Microarray analysis/Array-CGH (Comparative Genomic Hybridization) is a relatively new genetic screening method that can be described as “high-resolution chromosome analysis.” It is used to identify and measure the activity of specific genes.
In the context of array CGH (= Comparative Genomic Hybridization), the entire genome is examined for copy number changes (deletions/ loss of a DNA sequence, duplications/ doubling of a specific sequence). In this process, it is not possible to make statements about a change in localization, whether an excess section of the genome has duplicated, or to detect a point mutation (gene mutation if only a single nucleic base is affected by the change), but only statements about copy number or, in individual cases, small deletions (loss of one or more base pair(s) of a DNA sequence) that are located in only a single gene.
Indications (areas of application)
- Clarification of a mental disability
- Facial dysmorphia (facial dysmorphia)
- Disorders from the autism spectrum
- Multiple malformations
The procedure
Material needed
- Heparin blood (minimum 1-2 ml)
Preparation of the patient
- Not necessary
Disruptive factors
- None known
The laboratory method
In a microarray (chip), different DNA probes that can bind to specific DNA sites on a chromosome are applied to defined fields on the test surface, which is called hybridization.

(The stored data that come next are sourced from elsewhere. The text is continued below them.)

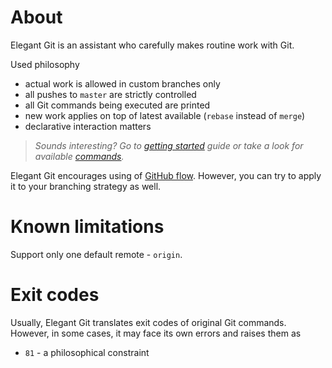 # About
Elegant Git is an assistant who carefully makes routine work with Git.

Used philosophy

- actual work is allowed in custom branches only
- all pushes to `master` are strictly controlled
- all Git commands being executed are printed
- new work applies on top of latest available (`rebase` instead of `merge`)
- declarative interaction matters

> _Sounds interesting? Go to [getting started](getting-started.md) guide or take a look for
available [commands](commands.md)._

Elegant Git encourages using of
[GitHub flow](https://guides.github.com/introduction/flow/). However, you can try to apply it to
your branching strategy as well.

# Known limitations
Support only one default remote - `origin`.

# Exit codes
Usually, Elegant Git translates exit codes of original Git commands. However, in some cases,
it may face its own errors and raises them as

- `81` - a philosophical constraint
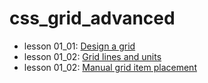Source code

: # css_grid_advanced

- lesson 01_01: [Design a grid](https://github.com/kelvingao/css_grid_advanced/tree/01_01/01_01)
- lesson 01_02: [Grid lines and units](https://github.com/kelvingao/css_grid_advanced/tree/01_02/01_02)
- lesson 01_02: [Manual grid item placement](https://github.com/kelvingao/css_grid_advanced/tree/01_03/01_03)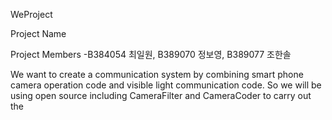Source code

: WeProject

Project Name

Project Members -B384054 최일원, B389070 정보영, B389077 조한솔

We want to create a communication system by combining smart phone camera operation code and visible light communication code. So we will be using open source including CameraFilter and CameraCoder to carry out the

Array CGH (= Comparative Genomic Hybridization) involves a comparison of the patient’s DNA with a reference sample. The DNA of a healthy control person is labeled with a different fluorescent dye for this purpose. If the copy numbers of both samples match, a mixed color is obtained.
In other forms of microarray analysis, copy number deviations (small deletion or small duplication) are detected by different intensity of the fluorescence signal compared to the reference sample. The analysis is performed digitally for all methods.